§ **Assigned task**
With the records in front of you, set every one of them down exactly.

(Source texts of formatted documents)
BEGIN
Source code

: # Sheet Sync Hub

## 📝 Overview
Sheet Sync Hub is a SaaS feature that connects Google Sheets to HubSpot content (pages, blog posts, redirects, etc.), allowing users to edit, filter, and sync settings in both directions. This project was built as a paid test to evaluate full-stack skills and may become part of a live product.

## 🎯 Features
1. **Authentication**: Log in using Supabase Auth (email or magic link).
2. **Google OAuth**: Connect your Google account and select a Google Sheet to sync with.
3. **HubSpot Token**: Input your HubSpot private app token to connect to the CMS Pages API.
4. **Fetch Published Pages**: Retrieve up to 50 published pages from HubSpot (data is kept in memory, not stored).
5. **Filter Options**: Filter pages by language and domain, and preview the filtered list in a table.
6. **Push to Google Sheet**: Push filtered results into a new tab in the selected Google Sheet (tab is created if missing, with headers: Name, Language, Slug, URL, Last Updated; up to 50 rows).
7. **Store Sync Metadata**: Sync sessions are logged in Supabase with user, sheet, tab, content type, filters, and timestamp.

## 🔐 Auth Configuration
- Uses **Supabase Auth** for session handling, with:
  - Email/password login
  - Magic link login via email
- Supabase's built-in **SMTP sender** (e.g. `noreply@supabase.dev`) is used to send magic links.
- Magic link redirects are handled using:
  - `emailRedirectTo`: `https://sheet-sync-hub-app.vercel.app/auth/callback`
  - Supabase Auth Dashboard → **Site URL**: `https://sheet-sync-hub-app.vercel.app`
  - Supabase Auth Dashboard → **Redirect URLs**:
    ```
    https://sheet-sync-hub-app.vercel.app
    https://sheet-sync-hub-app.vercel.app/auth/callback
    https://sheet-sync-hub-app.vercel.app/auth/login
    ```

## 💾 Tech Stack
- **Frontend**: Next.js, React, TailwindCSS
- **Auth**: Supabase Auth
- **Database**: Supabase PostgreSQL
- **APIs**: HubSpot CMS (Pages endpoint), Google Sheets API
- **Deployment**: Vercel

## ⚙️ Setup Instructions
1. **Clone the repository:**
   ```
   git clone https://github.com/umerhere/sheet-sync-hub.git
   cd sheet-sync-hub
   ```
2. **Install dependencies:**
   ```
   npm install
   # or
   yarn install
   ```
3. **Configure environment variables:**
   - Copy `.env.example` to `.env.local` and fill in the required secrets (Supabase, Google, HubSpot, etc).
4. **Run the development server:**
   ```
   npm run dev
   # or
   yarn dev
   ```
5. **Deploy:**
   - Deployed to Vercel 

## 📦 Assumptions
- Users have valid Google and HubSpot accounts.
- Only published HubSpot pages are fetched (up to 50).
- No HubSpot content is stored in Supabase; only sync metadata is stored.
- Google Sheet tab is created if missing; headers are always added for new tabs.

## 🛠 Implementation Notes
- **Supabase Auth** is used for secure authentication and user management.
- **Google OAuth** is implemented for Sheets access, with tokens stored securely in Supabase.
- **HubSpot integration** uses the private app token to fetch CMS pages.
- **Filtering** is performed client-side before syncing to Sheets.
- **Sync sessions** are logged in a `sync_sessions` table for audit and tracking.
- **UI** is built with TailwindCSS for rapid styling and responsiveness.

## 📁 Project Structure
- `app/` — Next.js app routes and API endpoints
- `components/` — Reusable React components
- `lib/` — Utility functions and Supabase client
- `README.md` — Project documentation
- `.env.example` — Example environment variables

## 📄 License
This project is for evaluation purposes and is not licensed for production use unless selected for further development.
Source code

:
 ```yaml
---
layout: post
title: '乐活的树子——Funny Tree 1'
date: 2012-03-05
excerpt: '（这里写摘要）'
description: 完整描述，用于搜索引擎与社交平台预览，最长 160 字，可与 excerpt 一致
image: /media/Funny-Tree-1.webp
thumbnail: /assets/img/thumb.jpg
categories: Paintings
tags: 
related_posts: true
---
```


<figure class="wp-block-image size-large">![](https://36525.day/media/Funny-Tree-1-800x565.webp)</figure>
END
§ **Solution for this problem**
Source code

: # Sheet Sync Hub

## 📝 Overview
Sheet Sync Hub is a SaaS feature that connects Google Sheets to HubSpot content (pages, blog posts, redirects, etc.), allowing users to edit, filter, and sync settings in both directions. This project was built as a paid test to evaluate full-stack skills and may become part of a live product.

## 🎯 Features
1. **Authentication**: Log in using Supabase Auth (email or magic link).
2. **Google OAuth**: Connect your Google account and select a Google Sheet to sync with.
3. **HubSpot Token**: Input your HubSpot private app token to connect to the CMS Pages API.
4. **Fetch Published Pages**: Retrieve up to 50 published pages from HubSpot (data is kept in memory, not stored).
5. **Filter Options**: Filter pages by language and domain, and preview the filtered list in a table.
6. **Push to Google Sheet**: Push filtered results into a new tab in the selected Google Sheet (tab is created if missing, with headers: Name, Language, Slug, URL, Last Updated; up to 50 rows).
7. **Store Sync Metadata**: Sync sessions are logged in Supabase with user, sheet, tab, content type, filters, and timestamp.

## 🔐 Auth Configuration
- Uses **Supabase Auth** for session handling, with:
  - Email/password login
  - Magic link login via email
- Supabase's built-in **SMTP sender** (e.g. `noreply@supabase.dev`) is used to send magic links.
- Magic link redirects are handled using:
  - `emailRedirectTo`: `https://sheet-sync-hub-app.vercel.app/auth/callback`
  - Supabase Auth Dashboard → **Site URL**: `https://sheet-sync-hub-app.vercel.app`
  - Supabase Auth Dashboard → **Redirect URLs**:
    ```
    https://sheet-sync-hub-app.vercel.app
    https://sheet-sync-hub-app.vercel.app/auth/callback
    https://sheet-sync-hub-app.vercel.app/auth/login
    ```

## 💾 Tech Stack
- **Frontend**: Next.js, React, TailwindCSS
- **Auth**: Supabase Auth
- **Database**: Supabase PostgreSQL
- **APIs**: HubSpot CMS (Pages endpoint), Google Sheets API
- **Deployment**: Vercel

## ⚙️ Setup Instructions
1. **Clone the repository:**
   ```
   git clone https://github.com/umerhere/sheet-sync-hub.git
   cd sheet-sync-hub
   ```
2. **Install dependencies:**
   ```
   npm install
   # or
   yarn install
   ```
3. **Configure environment variables:**
   - Copy `.env.example` to `.env.local` and fill in the required secrets (Supabase, Google, HubSpot, etc).
4. **Run the development server:**
   ```
   npm run dev
   # or
   yarn dev
   ```
5. **Deploy:**
   - Deployed to Vercel 

## 📦 Assumptions
- Users have valid Google and HubSpot accounts.
- Only published HubSpot pages are fetched (up to 50).
- No HubSpot content is stored in Supabase; only sync metadata is stored.
- Google Sheet tab is created if missing; headers are always added for new tabs.

## 🛠 Implementation Notes
- **Supabase Auth** is used for secure authentication and user management.
- **Google OAuth** is implemented for Sheets access, with tokens stored securely in Supabase.
- **HubSpot integration** uses the private app token to fetch CMS pages.
- **Filtering** is performed client-side before syncing to Sheets.
- **Sync sessions** are logged in a `sync_sessions` table for audit and tracking.
- **UI** is built with TailwindCSS for rapid styling and responsiveness.

## 📁 Project Structure
- `app/` — Next.js app routes and API endpoints
- `components/` — Reusable React components
- `lib/` — Utility functions and Supabase client
- `README.md` — Project documentation
- `.env.example` — Example environment variables

## 📄 License
This project is for evaluation purposes and is not licensed for production use unless selected for further development.
Source code

:
 ```yaml
---
layout: post
title: '乐活的树子——Funny Tree 1'
date: 2012-03-05
excerpt: '（这里写摘要）'
description: 完整描述，用于搜索引擎与社交平台预览，最长 160 字，可与 excerpt 一致
image: /media/Funny-Tree-1.webp
thumbnail: /assets/img/thumb.jpg
categories: Paintings
tags: 
related_posts: true
---
```


<figure class="wp-block-image size-large">![](https://36525.day/media/Funny-Tree-1-800x565.webp)</figure>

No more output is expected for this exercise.